*** Opening of Data extract ***
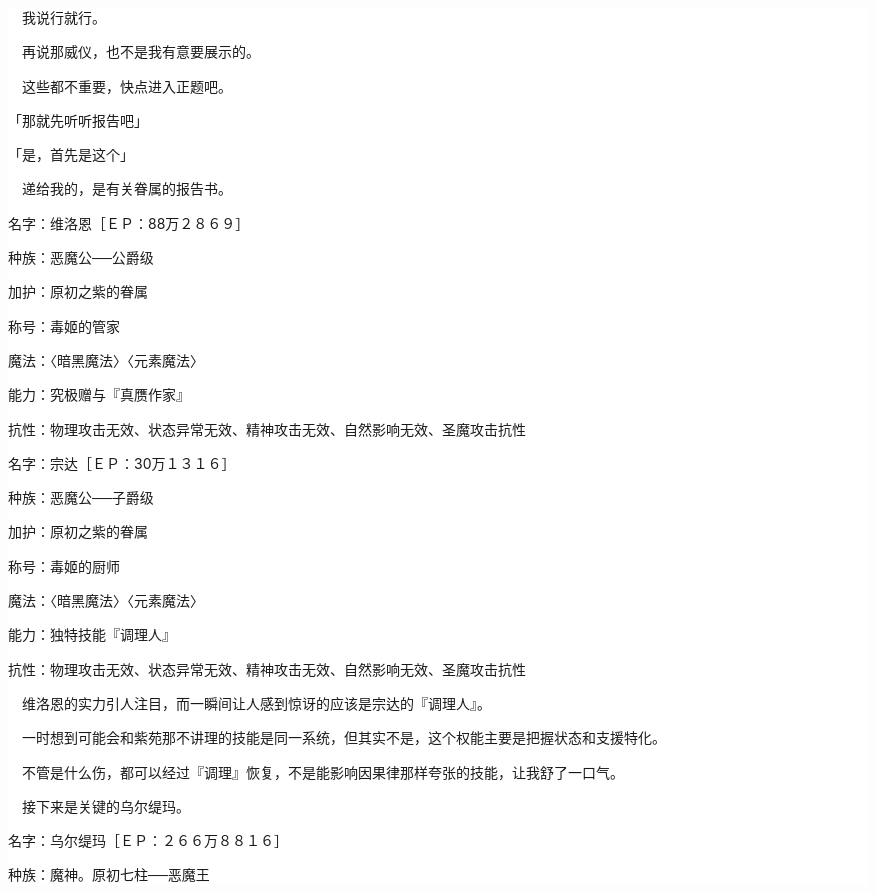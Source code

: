 



　我说行就行。

　再说那威仪，也不是我有意要展示的。

　这些都不重要，快点进入正题吧。

「那就先听听报告吧」

「是，首先是这个」

　递给我的，是有关眷属的报告书。





名字：维洛恩［ＥＰ：88万２８６９］

种族：恶魔公──公爵级

加护：原初之紫的眷属

称号：毒姬的管家

魔法：〈暗黑魔法〉〈元素魔法〉

能力：究极赠与『真赝作家』

抗性：物理攻击无效、状态异常无效、精神攻击无效、自然影响无效、圣魔攻击抗性





名字：宗达［ＥＰ：30万１３１６］

种族：恶魔公──子爵级

加护：原初之紫的眷属

称号：毒姬的厨师

魔法：〈暗黑魔法〉〈元素魔法〉

能力：独特技能『调理人』

抗性：物理攻击无效、状态异常无效、精神攻击无效、自然影响无效、圣魔攻击抗性





　维洛恩的实力引人注目，而一瞬间让人感到惊讶的应该是宗达的『调理人』。

　一时想到可能会和紫苑那不讲理的技能是同一系统，但其实不是，这个权能主要是把握状态和支援特化。

　不管是什么伤，都可以经过『调理』恢复，不是能影响因果律那样夸张的技能，让我舒了一口气。

　接下来是关键的乌尔缇玛。





名字：乌尔缇玛［ＥＰ：２６６万８８１６］

种族：魔神。原初七柱──恶魔王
*** Close of Data extract ***
### [Problem statement]
Please retype exactly, and only, the lines starting at the one that contains "种族：恶魔公──子爵级" and ending with the last line of the material.

### [Final answer]
种族：恶魔公──子爵级

加护：原初之紫的眷属

称号：毒姬的厨师

魔法：〈暗黑魔法〉〈元素魔法〉

能力：独特技能『调理人』

抗性：物理攻击无效、状态异常无效、精神攻击无效、自然影响无效、圣魔攻击抗性





　维洛恩的实力引人注目，而一瞬间让人感到惊讶的应该是宗达的『调理人』。

　一时想到可能会和紫苑那不讲理的技能是同一系统，但其实不是，这个权能主要是把握状态和支援特化。

　不管是什么伤，都可以经过『调理』恢复，不是能影响因果律那样夸张的技能，让我舒了一口气。

　接下来是关键的乌尔缇玛。





名字：乌尔缇玛［ＥＰ：２６６万８８１６］

种族：魔神。原初七柱──恶魔王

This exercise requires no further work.